# Information provided
——————

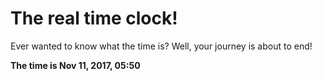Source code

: # The real time clock!

Ever wanted to know what the time is? Well, your journey is about to end!

**The time is Nov 11, 2017, 05:50**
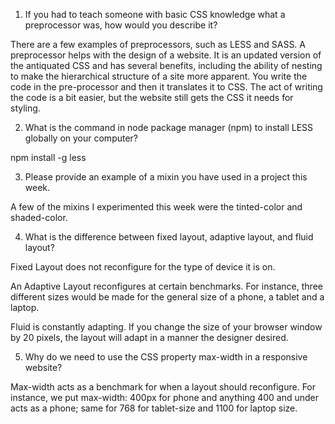 1. If you had to teach someone with basic CSS knowledge what a preprocessor was, how would you describe it?

There are a few examples of preprocessors, such as LESS and SASS. A preprocessor helps with the design of a website. It is an updated version of the antiquated CSS and has several benefits, including the ability of nesting to make the hierarchical structure of a site more apparent. You write the code in the pre-processor and then it translates it to CSS. The act of writing the code is a bit easier, but the website still gets the CSS it needs for styling.

2. What is the command in node package manager (npm) to install LESS globally on your computer?

npm install -g less

3. Please provide an example of a mixin you have used in a project this week. 

A few of the mixins I experimented this week were the tinted-color and shaded-color.


4. What is the difference between fixed layout, adaptive layout, and fluid layout? 

Fixed Layout does not reconfigure for the type of device it is on.

An Adaptive Layout reconfigures at certain benchmarks. For instance, three different sizes would be made for the general size of a phone, a tablet and a laptop.

Fluid is constantly adapting. If you change the size of your browser window by 20 pixels, the layout will adapt in a manner the designer desired.

5. Why do we need to use the CSS property max-width in a responsive website?

Max-width acts as a benchmark for when a layout should reconfigure. For instance, we put max-width: 400px for phone and anything 400 and under acts as a phone; same for 768 for tablet-size and 1100 for laptop size.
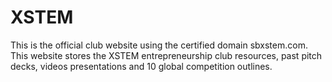 # XSTEM
This is the official club website using the certified domain sbxstem.com. This website stores the XSTEM entrepreneurship club resources, past pitch decks, videos presentations and 10 global competition outlines.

——————

# Assignment
Check every line of the entries for the string "time". Give only the number of lines that hold it.

# Written answer
3